Jackman Humanities Institute
Regina Höschele, Department of Classics and JHI Faculty Research Fellow, 2018-2019
The writings of Greco-Roman Antiquity are full of tales about people falling in love with statues, paintings or other types of images - a condition nowadays known as "agalmatophilia" and characterized as a form of paraphilia by modern psychology. Whether or not there is a kernel of historical truth to any of the incidents mentioned in ancient texts (something impossible to determine), the frequency with which such anecdotes are told in Antiquity in a wide variety of contexts is clearly meaningful, and the idea of image-love has served as a powerful literary motif ever since.

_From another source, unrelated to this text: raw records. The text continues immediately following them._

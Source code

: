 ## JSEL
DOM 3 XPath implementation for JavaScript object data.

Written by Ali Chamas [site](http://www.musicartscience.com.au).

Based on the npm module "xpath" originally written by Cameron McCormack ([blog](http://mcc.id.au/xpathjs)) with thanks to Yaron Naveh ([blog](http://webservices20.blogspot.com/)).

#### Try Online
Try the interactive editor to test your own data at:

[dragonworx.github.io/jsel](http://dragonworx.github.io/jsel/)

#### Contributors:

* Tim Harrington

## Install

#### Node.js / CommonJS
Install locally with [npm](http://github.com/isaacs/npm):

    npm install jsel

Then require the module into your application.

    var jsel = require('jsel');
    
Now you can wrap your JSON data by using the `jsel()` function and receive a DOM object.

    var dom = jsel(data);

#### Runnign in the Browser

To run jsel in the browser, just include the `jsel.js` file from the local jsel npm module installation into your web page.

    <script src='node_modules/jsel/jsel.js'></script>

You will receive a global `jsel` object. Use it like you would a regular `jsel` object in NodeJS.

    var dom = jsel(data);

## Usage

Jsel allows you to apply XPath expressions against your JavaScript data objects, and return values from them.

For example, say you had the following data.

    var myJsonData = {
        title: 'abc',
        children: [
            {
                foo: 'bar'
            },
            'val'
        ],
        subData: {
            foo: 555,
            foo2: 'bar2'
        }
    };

My paper explores textual accounts as well as iconographic representations of sexual intercourse between humans and statues. While ancient texts mostly show us men filled with desire for images of beautiful boys or women (in some cases actually engaging in sexual activities with them), there are also some references to women yearning to satisfy their lust with the help of sculptures. In numerous tales, their desire appears frustrated by the immobility and coldness of the stone, even as the unresponsiveness of the image may further fuel erotic longing. In my talk, I contemplate these anecdotes against the backdrop of ancient sexual discourses, determine underlying narrative patterns and investigate what tales of agalmatophilia may tell us about ancient conceptions of art and beauty.